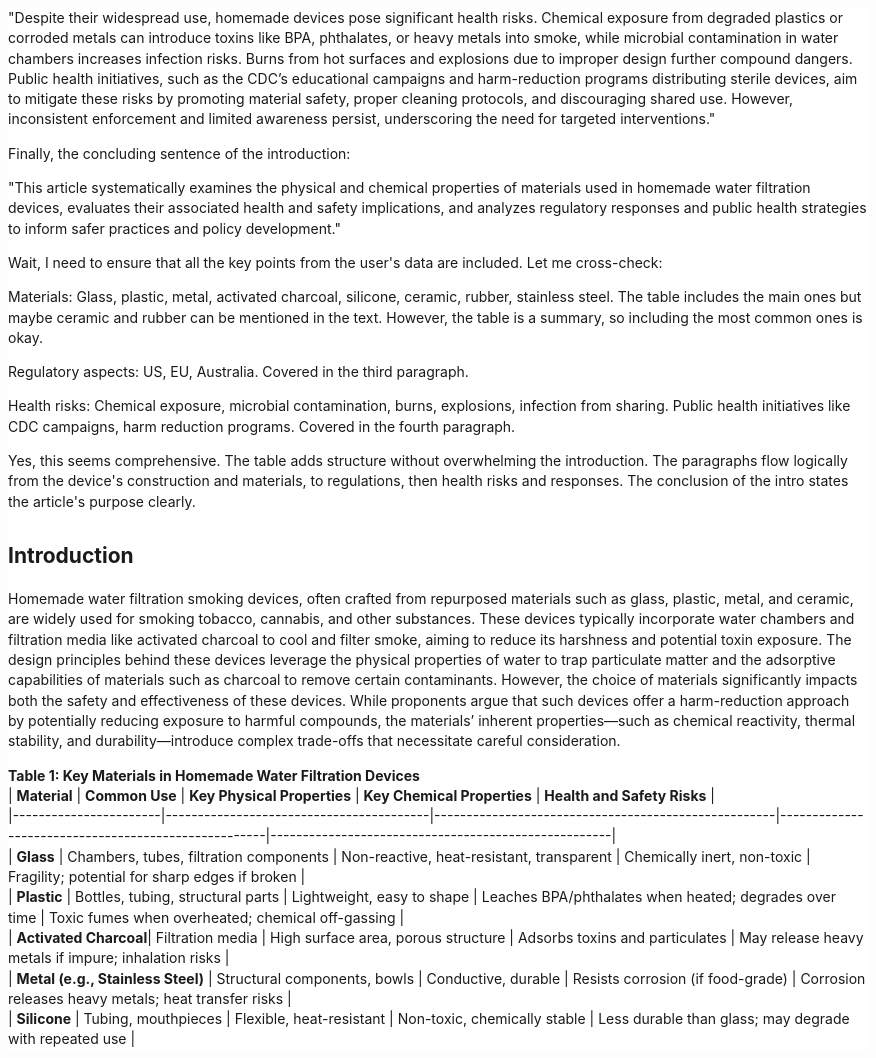 "Despite their widespread use, homemade devices pose significant health risks. Chemical exposure from degraded plastics or corroded metals can introduce toxins like BPA, phthalates, or heavy metals into smoke, while microbial contamination in water chambers increases infection risks. Burns from hot surfaces and explosions due to improper design further compound dangers. Public health initiatives, such as the CDC’s educational campaigns and harm-reduction programs distributing sterile devices, aim to mitigate these risks by promoting material safety, proper cleaning protocols, and discouraging shared use. However, inconsistent enforcement and limited awareness persist, underscoring the need for targeted interventions."

Finally, the concluding sentence of the introduction:

"This article systematically examines the physical and chemical properties of materials used in homemade water filtration devices, evaluates their associated health and safety implications, and analyzes regulatory responses and public health strategies to inform safer practices and policy development."

Wait, I need to ensure that all the key points from the user's data are included. Let me cross-check:

Materials: Glass, plastic, metal, activated charcoal, silicone, ceramic, rubber, stainless steel. The table includes the main ones but maybe ceramic and rubber can be mentioned in the text. However, the table is a summary, so including the most common ones is okay.

Regulatory aspects: US, EU, Australia. Covered in the third paragraph.

Health risks: Chemical exposure, microbial contamination, burns, explosions, infection from sharing. Public health initiatives like CDC campaigns, harm reduction programs. Covered in the fourth paragraph.

Yes, this seems comprehensive. The table adds structure without overwhelming the introduction. The paragraphs flow logically from the device's construction and materials, to regulations, then health risks and responses. The conclusion of the intro states the article's purpose clearly.
</think>

## Introduction  
Homemade water filtration smoking devices, often crafted from repurposed materials such as glass, plastic, metal, and ceramic, are widely used for smoking tobacco, cannabis, and other substances. These devices typically incorporate water chambers and filtration media like activated charcoal to cool and filter smoke, aiming to reduce its harshness and potential toxin exposure. The design principles behind these devices leverage the physical properties of water to trap particulate matter and the adsorptive capabilities of materials such as charcoal to remove certain contaminants. However, the choice of materials significantly impacts both the safety and effectiveness of these devices. While proponents argue that such devices offer a harm-reduction approach by potentially reducing exposure to harmful compounds, the materials’ inherent properties—such as chemical reactivity, thermal stability, and durability—introduce complex trade-offs that necessitate careful consideration.  

**Table 1: Key Materials in Homemade Water Filtration Devices**  
| **Material**          | **Common Use**                          | **Key Physical Properties**                          | **Key Chemical Properties**                          | **Health and Safety Risks**                          |  
|-----------------------|-----------------------------------------|-----------------------------------------------------|-----------------------------------------------------|-----------------------------------------------------|  
| **Glass**             | Chambers, tubes, filtration components  | Non-reactive, heat-resistant, transparent           | Chemically inert, non-toxic                          | Fragility; potential for sharp edges if broken       |  
| **Plastic**           | Bottles, tubing, structural parts       | Lightweight, easy to shape                           | Leaches BPA/phthalates when heated; degrades over time | Toxic fumes when overheated; chemical off-gassing    |  
| **Activated Charcoal**| Filtration media                        | High surface area, porous structure                  | Adsorbs toxins and particulates                     | May release heavy metals if impure; inhalation risks |  
| **Metal (e.g., Stainless Steel)** | Structural components, bowls | Conductive, durable                                  | Resists corrosion (if food-grade)                    | Corrosion releases heavy metals; heat transfer risks |  
| **Silicone**          | Tubing, mouthpieces                     | Flexible, heat-resistant                            | Non-toxic, chemically stable                        | Less durable than glass; may degrade with repeated use |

=======

# EXERCISE AIM
From the records above, print exactly the lines that run from the line with "Regulatory aspects: US, EU, Australia." to the line with "## Introduction", inclusive.

# RESPONSE AREA
Regulatory aspects: US, EU, Australia. Covered in the third paragraph.

Health risks: Chemical exposure, microbial contamination, burns, explosions, infection from sharing. Public health initiatives like CDC campaigns, harm reduction programs. Covered in the fourth paragraph.

Yes, this seems comprehensive. The table adds structure without overwhelming the introduction. The paragraphs flow logically from the device's construction and materials, to regulations, then health risks and responses. The conclusion of the intro states the article's purpose clearly.
</think>

## Introduction  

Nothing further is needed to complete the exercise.